Fugas - Vinhos

Adriano Miranda

“O Dão é das poucas regiões que resistiu à entrada de castas estrangeiras”

Por Pedro Garcias

João Paulo Gouveia é um dos rostos proeminentes da vitivinicultura do Dão. O criador do vinho Pedra Cancela considera que faltam mais marcas de renome e aplaude a chegada de novos actores, como João Portugal Ramos, Dirk Niepoort, Jorge Moreira, Jorge Serôdio Borges e Francisco Olazabal, que podem ajudar a virar os holofotes para uma das regiões portuguesas mais apáticas, apesar do seu enorme potencial.

Nas últimas eleições autárquicas, João Paulo Gouveia foi eleito vereador da Câmara Municipal de Viseu na lista do PSD, passando a ser o responsável pelas obras públicas e o desenvolvimento rural, entre outros pelouros. Suspendeu a docência no Instituto Politécnico local e diminuiu o trabalho de consultadoria enológica junto de alguns produtores do Dão, mas, em contrapartida, deu um novo rumo à sua marca de vinho, Pedra Cancela, convertida na principal bandeira da Lusovini, produtora e distribuidora de que é fundador e sócio. Nesta entrevista, João Paulo Gouveia reconhece que o Dão tem andado mais devagar do que outras regiões nacionais e lamenta que não exista um grupo do tipo Douro Boys ou Baga Friends. Mas acredita que a região se está a reconciliar com o país e que dispõe de uma vantagem competitiva importante por ter resistido à entrada de castas estrangeiras.

O que se passa com os vinhos do Dão, que todos dizem ser muito bons mas que vendem pouco?

O Dão não pode, de facto, ser apenas uma terra de promessas, não pode ter apenas o potencial.

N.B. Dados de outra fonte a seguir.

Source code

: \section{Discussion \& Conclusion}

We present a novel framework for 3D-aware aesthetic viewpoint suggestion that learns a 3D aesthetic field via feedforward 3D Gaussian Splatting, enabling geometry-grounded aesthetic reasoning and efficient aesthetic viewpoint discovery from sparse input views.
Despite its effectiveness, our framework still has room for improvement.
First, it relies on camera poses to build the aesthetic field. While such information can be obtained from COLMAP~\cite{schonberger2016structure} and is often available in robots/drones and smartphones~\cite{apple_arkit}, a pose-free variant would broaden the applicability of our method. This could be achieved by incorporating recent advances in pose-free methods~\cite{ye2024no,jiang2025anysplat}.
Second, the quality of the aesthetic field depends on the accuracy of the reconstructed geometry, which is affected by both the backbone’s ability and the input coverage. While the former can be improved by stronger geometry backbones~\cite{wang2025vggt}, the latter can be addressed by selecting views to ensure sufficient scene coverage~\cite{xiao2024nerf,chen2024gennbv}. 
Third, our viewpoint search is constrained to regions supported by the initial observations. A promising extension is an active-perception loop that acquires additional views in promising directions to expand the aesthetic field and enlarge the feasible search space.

Potencialmente, potencialmente, dizemos todos, mas o efectivamente nunca acontece.

E porquê?

Por várias razões, mas a situação está a mudar um bocadinho. O vinho do Dão está a reconciliar-se com o país. A partir dos anos 80 do século passado, a região passou a contar com dois ou três protagonistas importantes. O primeiro foi a Sogrape, que veio revolucionar um pouco as coisas, ao começar a pagar as uvas de acordo com o tipo de casta. Depois apareceram a Dão Sul, a Borges, e por aí adiante. Estes players foram muito importantes, porque começaram a colocar os vinhos do Dão nos supermercados, nas grandes superfícies, que é onde se vende o grosso da produção. Com a conjuntura económica dos últimos anos, a trajectória que o Dão estava a seguir foi um pouco interrompida. Se essa trajectória de crescimento não tivesse sido interrompida, estou certo que os produtores teriam ganho outra dimensão e que as cooperativas se teriam profissionalizado mais.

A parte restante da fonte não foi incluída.